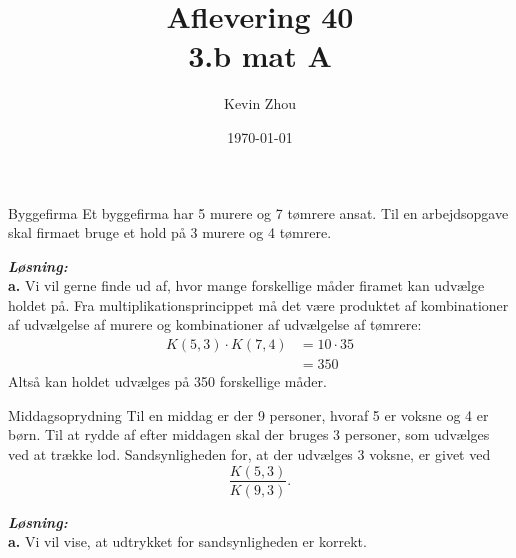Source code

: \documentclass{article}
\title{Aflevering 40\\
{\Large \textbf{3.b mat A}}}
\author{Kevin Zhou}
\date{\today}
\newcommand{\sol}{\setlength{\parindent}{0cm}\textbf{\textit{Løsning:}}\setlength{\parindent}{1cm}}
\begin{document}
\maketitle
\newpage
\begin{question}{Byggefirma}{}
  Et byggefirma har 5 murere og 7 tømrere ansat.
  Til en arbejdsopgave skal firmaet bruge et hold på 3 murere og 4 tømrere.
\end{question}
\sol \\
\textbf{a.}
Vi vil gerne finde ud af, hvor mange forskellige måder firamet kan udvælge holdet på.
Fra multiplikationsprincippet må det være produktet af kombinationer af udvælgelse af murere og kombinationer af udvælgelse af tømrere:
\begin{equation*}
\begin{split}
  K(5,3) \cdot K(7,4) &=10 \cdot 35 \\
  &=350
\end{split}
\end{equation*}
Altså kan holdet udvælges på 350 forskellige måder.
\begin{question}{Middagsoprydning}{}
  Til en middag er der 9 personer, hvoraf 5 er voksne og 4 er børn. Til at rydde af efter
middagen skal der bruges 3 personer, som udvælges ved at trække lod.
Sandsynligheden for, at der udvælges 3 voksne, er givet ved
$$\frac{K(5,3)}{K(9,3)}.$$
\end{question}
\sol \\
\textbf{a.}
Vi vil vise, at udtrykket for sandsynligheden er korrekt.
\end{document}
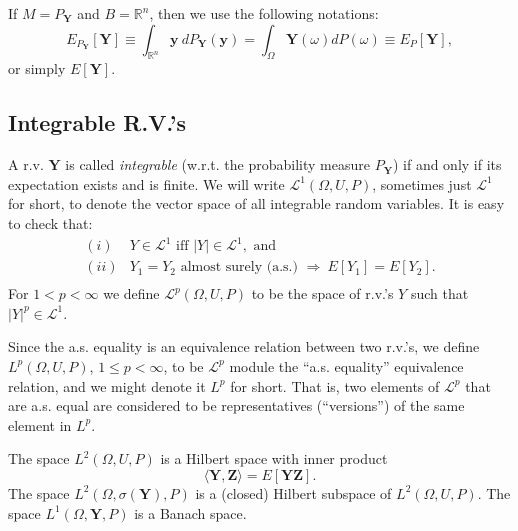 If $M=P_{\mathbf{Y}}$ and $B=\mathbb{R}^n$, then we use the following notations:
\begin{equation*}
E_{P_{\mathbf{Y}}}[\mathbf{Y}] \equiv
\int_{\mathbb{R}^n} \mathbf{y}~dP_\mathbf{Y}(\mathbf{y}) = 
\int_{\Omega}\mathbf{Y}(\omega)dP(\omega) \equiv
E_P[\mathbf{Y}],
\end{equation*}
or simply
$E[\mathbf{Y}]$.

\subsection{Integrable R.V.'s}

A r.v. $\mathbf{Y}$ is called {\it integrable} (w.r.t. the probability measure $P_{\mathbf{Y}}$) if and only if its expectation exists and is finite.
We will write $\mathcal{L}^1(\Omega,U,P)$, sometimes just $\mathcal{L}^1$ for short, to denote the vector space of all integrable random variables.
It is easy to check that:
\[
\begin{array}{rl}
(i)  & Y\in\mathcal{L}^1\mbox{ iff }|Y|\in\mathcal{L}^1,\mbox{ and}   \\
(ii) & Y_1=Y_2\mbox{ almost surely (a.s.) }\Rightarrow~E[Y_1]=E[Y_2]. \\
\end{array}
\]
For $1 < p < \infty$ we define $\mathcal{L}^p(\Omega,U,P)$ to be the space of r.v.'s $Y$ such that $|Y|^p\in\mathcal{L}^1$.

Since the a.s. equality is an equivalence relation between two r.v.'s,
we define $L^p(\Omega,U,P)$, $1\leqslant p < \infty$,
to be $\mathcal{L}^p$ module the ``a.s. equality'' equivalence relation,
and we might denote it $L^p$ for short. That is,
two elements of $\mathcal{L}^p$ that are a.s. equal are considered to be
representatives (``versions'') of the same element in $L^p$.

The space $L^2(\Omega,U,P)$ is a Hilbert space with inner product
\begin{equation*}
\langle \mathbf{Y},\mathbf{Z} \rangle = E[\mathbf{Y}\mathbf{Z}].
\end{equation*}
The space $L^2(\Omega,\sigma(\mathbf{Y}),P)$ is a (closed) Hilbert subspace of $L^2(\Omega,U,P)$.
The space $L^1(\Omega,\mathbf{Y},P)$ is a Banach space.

####################

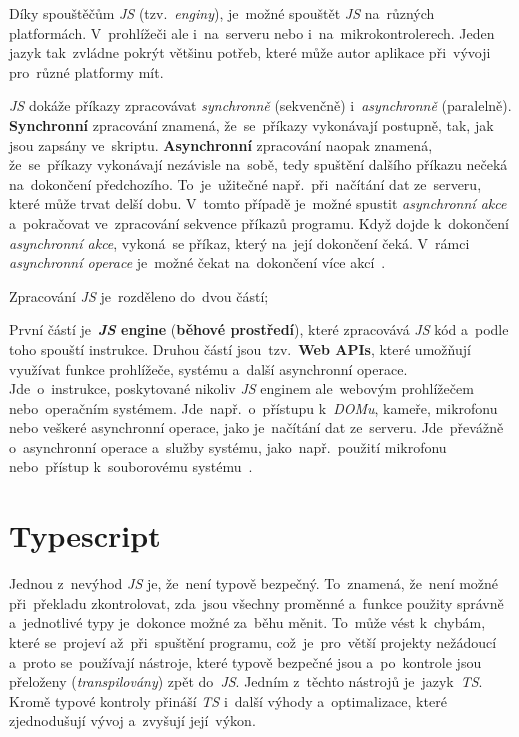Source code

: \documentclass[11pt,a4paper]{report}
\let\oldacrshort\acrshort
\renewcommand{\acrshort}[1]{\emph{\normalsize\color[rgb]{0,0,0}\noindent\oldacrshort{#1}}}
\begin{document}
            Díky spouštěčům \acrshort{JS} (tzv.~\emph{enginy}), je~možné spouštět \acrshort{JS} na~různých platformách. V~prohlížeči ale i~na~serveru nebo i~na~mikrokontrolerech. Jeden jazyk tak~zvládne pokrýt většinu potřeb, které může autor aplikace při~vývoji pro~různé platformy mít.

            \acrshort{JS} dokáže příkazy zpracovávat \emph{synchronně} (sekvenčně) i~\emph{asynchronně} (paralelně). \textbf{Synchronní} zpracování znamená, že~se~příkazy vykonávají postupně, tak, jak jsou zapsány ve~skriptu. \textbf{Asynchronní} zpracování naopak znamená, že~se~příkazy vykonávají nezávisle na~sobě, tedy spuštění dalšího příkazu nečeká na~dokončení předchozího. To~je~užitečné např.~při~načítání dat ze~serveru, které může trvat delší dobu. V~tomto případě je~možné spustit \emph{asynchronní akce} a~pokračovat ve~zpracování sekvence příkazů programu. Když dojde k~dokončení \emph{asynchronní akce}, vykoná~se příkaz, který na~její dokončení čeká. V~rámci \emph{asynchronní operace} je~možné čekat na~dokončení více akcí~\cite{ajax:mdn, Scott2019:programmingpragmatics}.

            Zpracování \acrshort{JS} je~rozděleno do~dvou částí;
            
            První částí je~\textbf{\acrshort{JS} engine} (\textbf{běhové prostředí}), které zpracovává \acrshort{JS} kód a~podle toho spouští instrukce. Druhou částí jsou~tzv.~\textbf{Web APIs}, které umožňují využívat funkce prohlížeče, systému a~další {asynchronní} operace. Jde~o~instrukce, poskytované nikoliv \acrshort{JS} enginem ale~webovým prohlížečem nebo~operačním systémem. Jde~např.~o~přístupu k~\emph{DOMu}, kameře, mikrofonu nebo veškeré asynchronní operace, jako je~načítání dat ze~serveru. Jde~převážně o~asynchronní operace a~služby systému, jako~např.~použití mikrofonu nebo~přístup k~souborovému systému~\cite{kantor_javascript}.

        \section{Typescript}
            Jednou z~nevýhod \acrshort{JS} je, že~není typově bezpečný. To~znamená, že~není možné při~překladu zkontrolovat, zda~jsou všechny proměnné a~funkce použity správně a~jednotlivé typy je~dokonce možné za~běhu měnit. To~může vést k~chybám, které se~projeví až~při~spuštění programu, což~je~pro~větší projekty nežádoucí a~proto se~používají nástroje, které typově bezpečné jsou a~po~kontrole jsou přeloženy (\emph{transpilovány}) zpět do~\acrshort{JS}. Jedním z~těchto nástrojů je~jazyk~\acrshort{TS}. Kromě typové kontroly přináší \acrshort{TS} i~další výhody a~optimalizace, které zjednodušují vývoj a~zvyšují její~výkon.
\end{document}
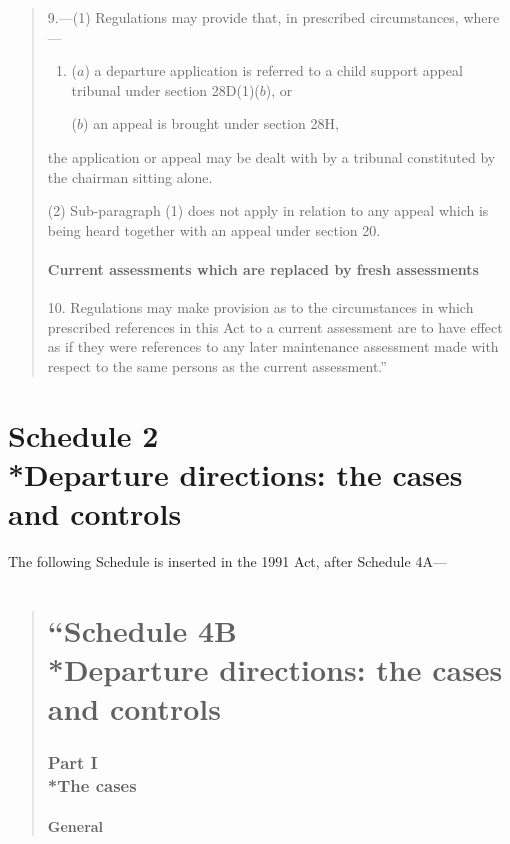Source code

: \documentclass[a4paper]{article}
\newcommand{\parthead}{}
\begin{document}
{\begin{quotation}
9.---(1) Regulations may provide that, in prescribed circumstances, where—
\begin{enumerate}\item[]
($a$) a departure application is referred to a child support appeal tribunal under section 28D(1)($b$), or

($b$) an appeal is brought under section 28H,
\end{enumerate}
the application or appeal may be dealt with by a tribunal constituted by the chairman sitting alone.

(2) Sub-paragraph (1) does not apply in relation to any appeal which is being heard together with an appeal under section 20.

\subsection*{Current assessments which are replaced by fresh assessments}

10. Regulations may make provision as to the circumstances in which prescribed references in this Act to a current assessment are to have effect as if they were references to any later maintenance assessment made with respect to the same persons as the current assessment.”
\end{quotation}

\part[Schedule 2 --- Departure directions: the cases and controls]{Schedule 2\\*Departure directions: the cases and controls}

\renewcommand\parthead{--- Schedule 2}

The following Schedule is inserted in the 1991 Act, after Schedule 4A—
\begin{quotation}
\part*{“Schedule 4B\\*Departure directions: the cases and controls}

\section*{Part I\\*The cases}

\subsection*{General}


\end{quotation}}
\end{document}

####################

_Task item_:
Out of the material above, output word for word the line with "Since the a.s.", the line with "and we might", and all lines between them, with nothing else.

_Result of this task_:
Since the a.s. equality is an equivalence relation between two r.v.'s,
we define $L^p(\Omega,U,P)$, $1\leqslant p < \infty$,
to be $\mathcal{L}^p$ module the ``a.s. equality'' equivalence relation,
and we might denote it $L^p$ for short. That is,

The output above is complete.